# TASK GOAL
Whenever a line in the entries below contains the string "constrained", copy that line.

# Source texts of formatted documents
****************
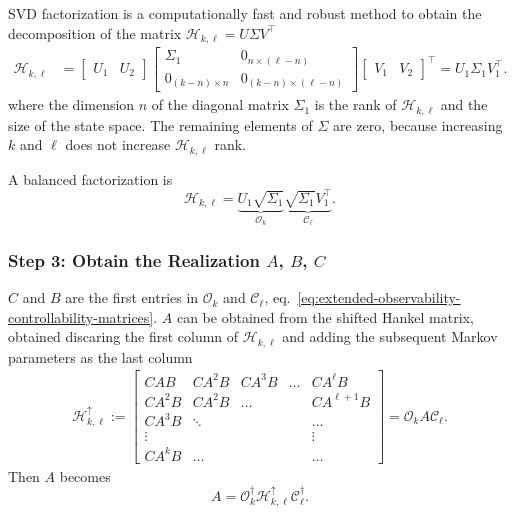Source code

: SVD factorization is a computationally fast and robust method to obtain the decomposition of the matrix $\mathcal{H}_{k,\ell} = U \Sigma V^\top$
\begin{align*}
  \mathcal{H}_{k,\ell} &=
                \begin{bmatrix}
                  U_1 & U_2
                \end{bmatrix}
                \begin{bmatrix}
                  \Sigma_1 & 0_{n \times (\ell-n)} \\
                  0_{(k-n)\times n} & 0_{(k-n)\times (\ell-n)}
                \end{bmatrix}
                \begin{bmatrix}
                  V_1 & V_2
                \end{bmatrix}^\top = U_1 \Sigma_1 V_1^\top.
\end{align*}
where the dimension $n$ of the diagonal matrix $\Sigma_1$ is the rank of $\mathcal{H}_{k,\ell}$ and the size of the state space. The remaining elements of $\Sigma$ are zero, because increasing $k$ and $\ell$ does not increase $\mathcal{H}_{k,\ell}$ rank.

A balanced factorization is
\begin{equation*}
  \mathcal{H}_{k,\ell} = \underbrace{U_1\sqrt{\Sigma_1}}_{\mathcal{O}_k} \underbrace{\sqrt{\Sigma_1}V_1^\top}_{\mathcal{C}_\ell}.
\end{equation*}

\subsubsection{Step 3: Obtain the Realization $A$, $B$, $C$}
\label{sec:obtain-system-realization}

$C$ and $B$ are the first entries in $\mathcal{O}_k$ and $\mathcal{C}_\ell$, eq.~\eqref{eq:extended-observability-controllability-matrices}. $A$ can be obtained from the shifted Hankel matrix, obtained discaring the first column of $\mathcal{H}_{k,\ell}$ and adding the subsequent Markov parameters as the last column
\begin{align*}
  \mathcal{H}_{k,\ell}^\uparrow :=
  \begin{bmatrix}
    CAB & CA^2B & CA^3 B & \ldots & CA^\ell B \\
    CA^2B & CA^2B & \ldots & & CA^{\ell+1}B \\
    CA^3B & \ddots & & & \ldots \\
    \vdots & & & & \vdots \\
    CA^kB & \ldots & & & \ldots
  \end{bmatrix} = \mathcal{O}_k A \mathcal{C}_\ell.
\end{align*}
Then $A$ becomes
\begin{equation*}
  A = \mathcal{O}_k^\dagger\mathcal{H}_{k,\ell}^\uparrow \mathcal{C}_\ell^\dagger.
\end{equation*}



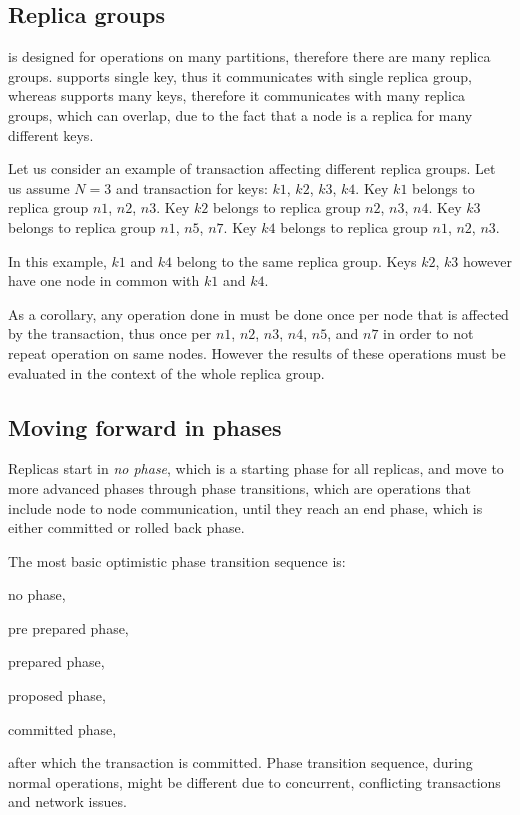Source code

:\subsection{Replica groups}
\label{sec:mpp:replicaGroups}
\mpp is designed for operations on many partitions, therefore there are many replica groups. \lwt supports single key, thus it communicates with single replica group, whereas \mpp supports many keys, therefore it communicates with many replica groups, which can overlap, due to the fact that a node is a replica for many different keys. 

Let us consider an example of transaction affecting different replica groups. Let us assume $N=3$ and transaction for keys: $k1$, $k2$, $k3$, $k4$.
Key $k1$ belongs to replica group $n1$, $n2$, $n3$.
Key $k2$ belongs to replica group $n2$, $n3$, $n4$.
Key $k3$ belongs to replica group $n1$, $n5$, $n7$.
Key $k4$ belongs to replica group $n1$, $n2$, $n3$.

In this example, $k1$ and $k4$ belong to the same replica group. Keys $k2$, $k3$ however have one node in common with $k1$ and $k4$.

As a corollary, any operation done in \mpp must be done once per node that is affected by the transaction, thus once per $n1$, $n2$, $n3$, $n4$, $n5$, and $n7$ in order to not repeat operation on same nodes. However the results of these operations must be evaluated in the context of the whole replica group. 


\subsection{Moving forward in phases}
Replicas start in \emph{no phase}, which is a starting phase for all replicas, and move to more advanced phases through phase transitions, which are operations that include node to node communication, until they reach an end phase, which is either committed or rolled back phase.

The most basic optimistic phase transition sequence is: \begin{enumerate*} \item no phase, \item pre prepared phase, \item prepared phase, \item proposed phase, \item committed phase, \end{enumerate*} after which the transaction is committed. Phase transition sequence, during normal operations, might be different due to concurrent, conflicting transactions and network issues.


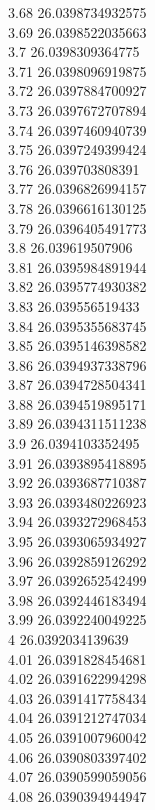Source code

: {3.68	26.0398734932575\\
3.69	26.0398522035663\\
3.7	26.0398309364775\\
3.71	26.0398096919875\\
3.72	26.0397884700927\\
3.73	26.0397672707894\\
3.74	26.0397460940739\\
3.75	26.0397249399424\\
3.76	26.039703808391\\
3.77	26.0396826994157\\
3.78	26.0396616130125\\
3.79	26.0396405491773\\
3.8	26.039619507906\\
3.81	26.0395984891944\\
3.82	26.0395774930382\\
3.83	26.039556519433\\
3.84	26.0395355683745\\
3.85	26.0395146398582\\
3.86	26.0394937338796\\
3.87	26.0394728504341\\
3.88	26.0394519895171\\
3.89	26.0394311511238\\
3.9	26.0394103352495\\
3.91	26.0393895418895\\
3.92	26.0393687710387\\
3.93	26.0393480226923\\
3.94	26.0393272968453\\
3.95	26.0393065934927\\
3.96	26.0392859126292\\
3.97	26.0392652542499\\
3.98	26.0392446183494\\
3.99	26.0392240049225\\
4	26.0392034139639\\
4.01	26.0391828454681\\
4.02	26.0391622994298\\
4.03	26.0391417758434\\
4.04	26.0391212747034\\
4.05	26.0391007960042\\
4.06	26.0390803397402\\
4.07	26.0390599059056\\
4.08	26.0390394944947\\
}
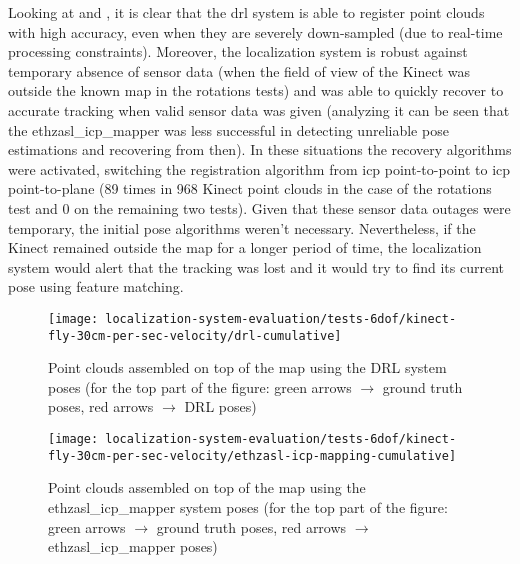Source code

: Looking at  and , it is clear that the \gls{drl} system is able to register point clouds with high accuracy, even when they are severely down-sampled (due to real-time processing constraints). Moreover, the localization system is robust against temporary absence of sensor data (when the field of view of the Kinect was outside the known map in the rotations tests) and was able to quickly recover to accurate tracking when valid sensor data was given (analyzing  it can be seen that the ethzasl\_icp\_mapper was less successful in detecting unreliable pose estimations and recovering from then). In these situations the recovery algorithms were activated, switching the registration algorithm from \gls{icp} point-to-point to \gls{icp} point-to-plane (89 times in 968 Kinect point clouds in the case of the rotations test and 0 on the remaining two tests). Given that these sensor data outages were temporary, the initial pose algorithms weren't necessary. Nevertheless, if the Kinect remained outside the map for a longer period of time, the localization system would alert that the tracking was lost and it would try to find its current pose using feature matching.

\begin{figure}[H]
	\centering
	\texttt{[image: localization-system-evaluation/tests-6dof/kinect-fly-30cm-per-sec-velocity/drl-cumulative]}
	\caption{Point clouds assembled on top of the map using the DRL system poses (for the top part of the figure: green arrows $\rightarrow$ ground truth poses, red arrows $\rightarrow$ DRL poses)}
	\label{fig:localization-system-evaluation_kinect-fly-30cm-per-sec-velocity-drl-cumulative}
\end{figure}

\begin{figure}[H]
	\centering
	\texttt{[image: localization-system-evaluation/tests-6dof/kinect-fly-30cm-per-sec-velocity/ethzasl-icp-mapping-cumulative]}
	\caption{Point clouds assembled on top of the map using the ethzasl\_icp\_mapper system poses (for the top part of the figure: green arrows $\rightarrow$ ground truth poses, red arrows $\rightarrow$ ethzasl\_icp\_mapper poses)}
	\label{fig:localization-system-evaluation_kinect-fly-30cm-per-sec-velocity-ethzasl-icp-mapping-cumulative}
\end{figure}

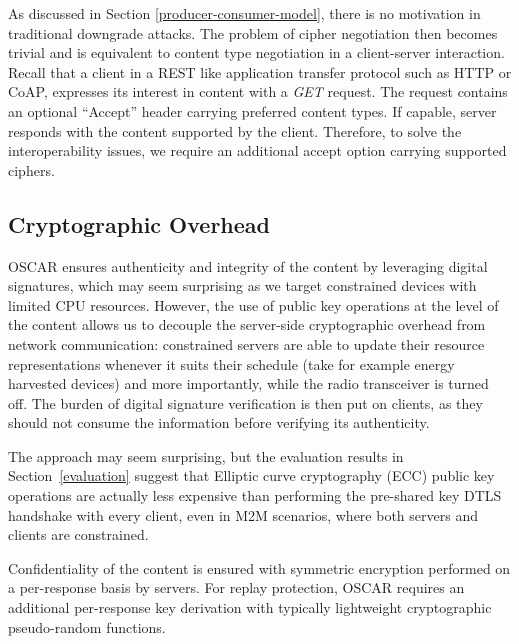 \documentclass[conference]{IEEEtran}
\begin{document}
As discussed in Section \ref{producer-consumer-model}, there is no motivation in traditional downgrade attacks.
The problem of cipher negotiation then becomes trivial and is equivalent to content type negotiation
in a client-server interaction. Recall that a client in a REST like application
transfer protocol such as HTTP or CoAP, expresses its interest in content with a
\textit{GET} request. The request contains an optional ``Accept'' header
carrying preferred content types. If capable, server responds with the content supported by the client. Therefore, to solve the interoperability issues, we require an additional accept option carrying supported ciphers. 











\subsection{Cryptographic Overhead}
\label{crypto} 

OSCAR ensures authenticity and integrity of the content by leveraging digital
signatures, which may seem surprising as we target constrained devices with
limited CPU resources. However, the use of public key operations at the level of
the content allows us to decouple the server-side cryptographic overhead from
network communication: constrained servers are able to update their
resource representations whenever it suits their schedule (take for example
energy harvested devices) and more importantly, while the radio transceiver is
turned off. The burden of digital signature verification is then put on clients,
as they should not consume the information before verifying its authenticity.

The approach may seem surprising, but the evaluation results in Section~\ref{evaluation} suggest that Elliptic curve cryptography (ECC) public key operations
are actually less expensive than performing the pre-shared key DTLS handshake with every client, even in M2M scenarios, where both servers and clients are constrained.

Confidentiality of the content is ensured with symmetric encryption performed on a per-response basis by servers. For replay protection, OSCAR requires an additional per-response key derivation with typically lightweight cryptographic pseudo-random functions.
\end{document}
****************
# RESULT
signatures, which may seem surprising as we target constrained devices with
network communication: constrained servers are able to update their
are actually less expensive than performing the pre-shared key DTLS handshake with every client, even in M2M scenarios, where both servers and clients are constrained.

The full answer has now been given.